Balancer Math

Balancer 2-asset weighted pools use a generalized constant-product invariant with configurable token weights:

\[B_x^{w_x} \cdot B_y^{w_y} = k\]

where \(B_x\) and \(B_y\) are the pool’s token balances and \(w_x\), \(w_y\) are the normalized weights (summing to 1). When \(w_x = w_y = 0.5\), this reduces to the standard Uniswap V2 constant-product invariant \(x \cdot y = k\).

Spot price

\[P = \frac{B_y / w_y}{B_x / w_x}\]

Impermanent loss with weights

For a price change \(\alpha = P_{\text{new}} / P_{\text{entry}}\), the impermanent loss for a weighted pool is:

\[IL(\alpha, w_x) = \frac{\alpha^{w_x}}{w_x \cdot \alpha + (1 - w_x)} - 1\]
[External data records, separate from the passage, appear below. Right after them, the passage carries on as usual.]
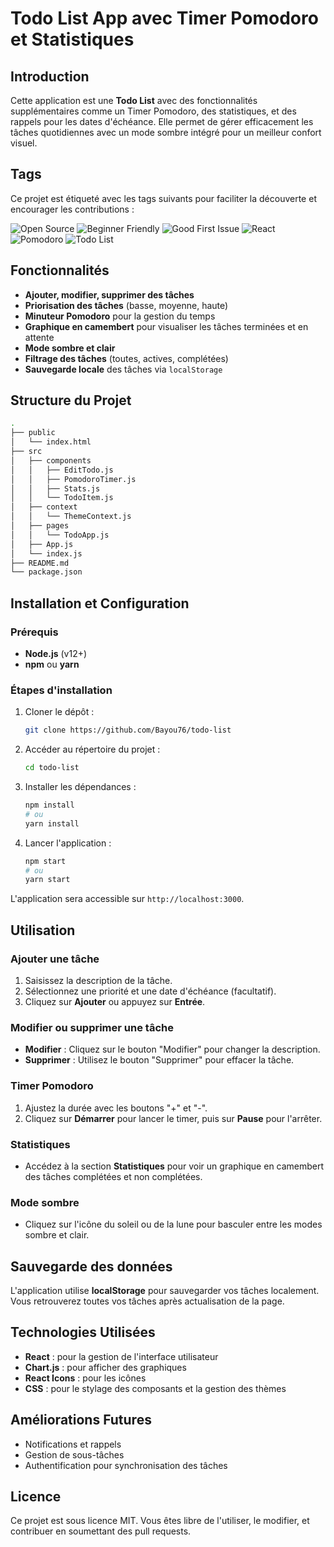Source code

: # Todo List App avec Timer Pomodoro et Statistiques

## Introduction

Cette application est une **Todo List** avec des fonctionnalités supplémentaires comme un Timer Pomodoro, des statistiques, et des rappels pour les dates d'échéance. Elle permet de gérer efficacement les tâches quotidiennes avec un mode sombre intégré pour un meilleur confort visuel.

## Tags

Ce projet est étiqueté avec les tags suivants pour faciliter la découverte et encourager les contributions :

![Open Source](https://img.shields.io/badge/Open%20Source-%E2%9C%94-brightgreen)
![Beginner Friendly](https://img.shields.io/badge/Beginner%20Friendly-%E2%9C%94-blue)
![Good First Issue](https://img.shields.io/badge/Good%20First%20Issue-%F0%9F%91%8C-blueviolet)
![React](https://img.shields.io/badge/React-%E2%9D%A4-61DAFB)
![Pomodoro](https://img.shields.io/badge/Pomodoro-Timer-red)
![Todo List](https://img.shields.io/badge/Todo%20List-Tasks-yellow)


## Fonctionnalités

- **Ajouter, modifier, supprimer des tâches**
- **Priorisation des tâches** (basse, moyenne, haute)
- **Minuteur Pomodoro** pour la gestion du temps
- **Graphique en camembert** pour visualiser les tâches terminées et en attente
- **Mode sombre et clair**
- **Filtrage des tâches** (toutes, actives, complétées)
- **Sauvegarde locale** des tâches via `localStorage`

## Structure du Projet

```bash
.
├── public
│   └── index.html
├── src
│   ├── components
│   │   ├── EditTodo.js
│   │   ├── PomodoroTimer.js
│   │   ├── Stats.js
│   │   └── TodoItem.js
│   ├── context
│   │   └── ThemeContext.js
│   ├── pages
│   │   └── TodoApp.js
│   ├── App.js
│   └── index.js
├── README.md
└── package.json
```

## Installation et Configuration

### Prérequis

- **Node.js** (v12+)
- **npm** ou **yarn**

### Étapes d'installation

1. Cloner le dépôt :
    ```bash
    git clone https://github.com/Bayou76/todo-list
    ```

2. Accéder au répertoire du projet :
    ```bash
    cd todo-list
    ```

3. Installer les dépendances :
    ```bash
    npm install
    # ou
    yarn install
    ```

4. Lancer l'application :
    ```bash
    npm start
    # ou
    yarn start
    ```

L'application sera accessible sur `http://localhost:3000`.

## Utilisation

### Ajouter une tâche
1. Saisissez la description de la tâche.
2. Sélectionnez une priorité et une date d'échéance (facultatif).
3. Cliquez sur **Ajouter** ou appuyez sur **Entrée**.

### Modifier ou supprimer une tâche
- **Modifier** : Cliquez sur le bouton "Modifier" pour changer la description.
- **Supprimer** : Utilisez le bouton "Supprimer" pour effacer la tâche.

### Timer Pomodoro
1. Ajustez la durée avec les boutons "+" et "-".
2. Cliquez sur **Démarrer** pour lancer le timer, puis sur **Pause** pour l'arrêter.

### Statistiques
- Accédez à la section **Statistiques** pour voir un graphique en camembert des tâches complétées et non complétées.

### Mode sombre
- Cliquez sur l'icône du soleil ou de la lune pour basculer entre les modes sombre et clair.

## Sauvegarde des données

L'application utilise **localStorage** pour sauvegarder vos tâches localement. Vous retrouverez toutes vos tâches après actualisation de la page.

## Technologies Utilisées

- **React** : pour la gestion de l'interface utilisateur
- **Chart.js** : pour afficher des graphiques
- **React Icons** : pour les icônes
- **CSS** : pour le stylage des composants et la gestion des thèmes

## Améliorations Futures

- Notifications et rappels
- Gestion de sous-tâches
- Authentification pour synchronisation des tâches

## Licence

Ce projet est sous licence MIT. Vous êtes libre de l'utiliser, le modifier, et contribuer en soumettant des pull requests.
When \(w_x = 0.5\), this reduces to the standard \(2\sqrt{\alpha}/(1+\alpha) - 1\) formula used in Uniswap V2. Asymmetric weights compress or amplify IL exposure depending on the direction of price movement.

DeFiPy implementation

DeFiPy’s Balancer math lives in BalancerPy. The weighted-pool invariant, spot-price calculation, and swap math are implemented in balancerpy.cpt.exchg.BalancerExchange. The impermanent loss formula is implemented in balancerpy.analytics.risk.BalancerImpLoss.

The agentic primitives that consume Balancer math:

  • AnalyzeBalancerPosition — full position decomposition using the weighted IL formula

  • SimulateBalancerPriceMove — project position value at a hypothetical price change

See agentic_primitives_by_category for executable examples.

Note

Full derivation notebook (matching the depth of the Uniswap V2 and V3 math pages) is planned for v2.1.